Work instruction: Reproduce all of the entries below exactly, without images.

*** Opening Supplied entries ***

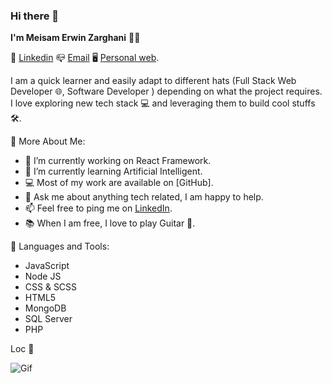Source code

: ### Hi there 👋

**I'm Meisam Erwin Zarghani** :technologist:

:blue_book:   [Linkedin](https://www.linkedin.com/in/meisam-e-zarghani-b2167691/)     :mailbox_closed:   [Email](zarghani.m@gmail.com)     :desktop_computer:    [Personal web](https://erwin-zr.netlify.app/).


I am a quick learner and easily adapt to different hats (Full Stack Web Developer 🌐, Software Developer ) depending on what the project requires. I love exploring new tech stack 💻 and leveraging them to build cool stuffs 🛠️.

🧐 More About Me:
- 🔭   I’m currently working on React Framework.
- 🌱   I’m currently learning Artificial Intelligent.
- 💻   Most of my work are available on [GitHub].
- 💬   Ask me about anything tech related, I am happy to help.
- 📫   Feel free to ping me on [LinkedIn](https://www.linkedin.com/in/meisam-e-zarghani-b2167691/).
- 📚   When I am free, I love to play Guitar :guitar:.

🔨 Languages and Tools:
 - JavaScript 
 - Node JS
 - CSS & SCSS
 - HTML5
 - MongoDB
 - SQL Server
 - PHP

Loc  :england:

![Gif](https://raw.githubusercontent.com/rahul-jha98/rahul-jha98/main/techstack.gif)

*** Closing Supplied entries ***

Answer box:
Source code

: ### Hi there 👋

**I'm Meisam Erwin Zarghani** :technologist:

:blue_book:   [Linkedin](https://www.linkedin.com/in/meisam-e-zarghani-b2167691/)     :mailbox_closed:   [Email](zarghani.m@gmail.com)     :desktop_computer:    [Personal web](https://erwin-zr.netlify.app/).


I am a quick learner and easily adapt to different hats (Full Stack Web Developer 🌐, Software Developer ) depending on what the project requires. I love exploring new tech stack 💻 and leveraging them to build cool stuffs 🛠️.

🧐 More About Me:
- 🔭   I’m currently working on React Framework.
- 🌱   I’m currently learning Artificial Intelligent.
- 💻   Most of my work are available on [GitHub].
- 💬   Ask me about anything tech related, I am happy to help.
- 📫   Feel free to ping me on [LinkedIn](https://www.linkedin.com/in/meisam-e-zarghani-b2167691/).
- 📚   When I am free, I love to play Guitar :guitar:.

🔨 Languages and Tools:
 - JavaScript 
 - Node JS
 - CSS & SCSS
 - HTML5
 - MongoDB
 - SQL Server
 - PHP

Loc  :england:

![Gif](https://raw.githubusercontent.com/rahul-jha98/rahul-jha98/main/techstack.gif)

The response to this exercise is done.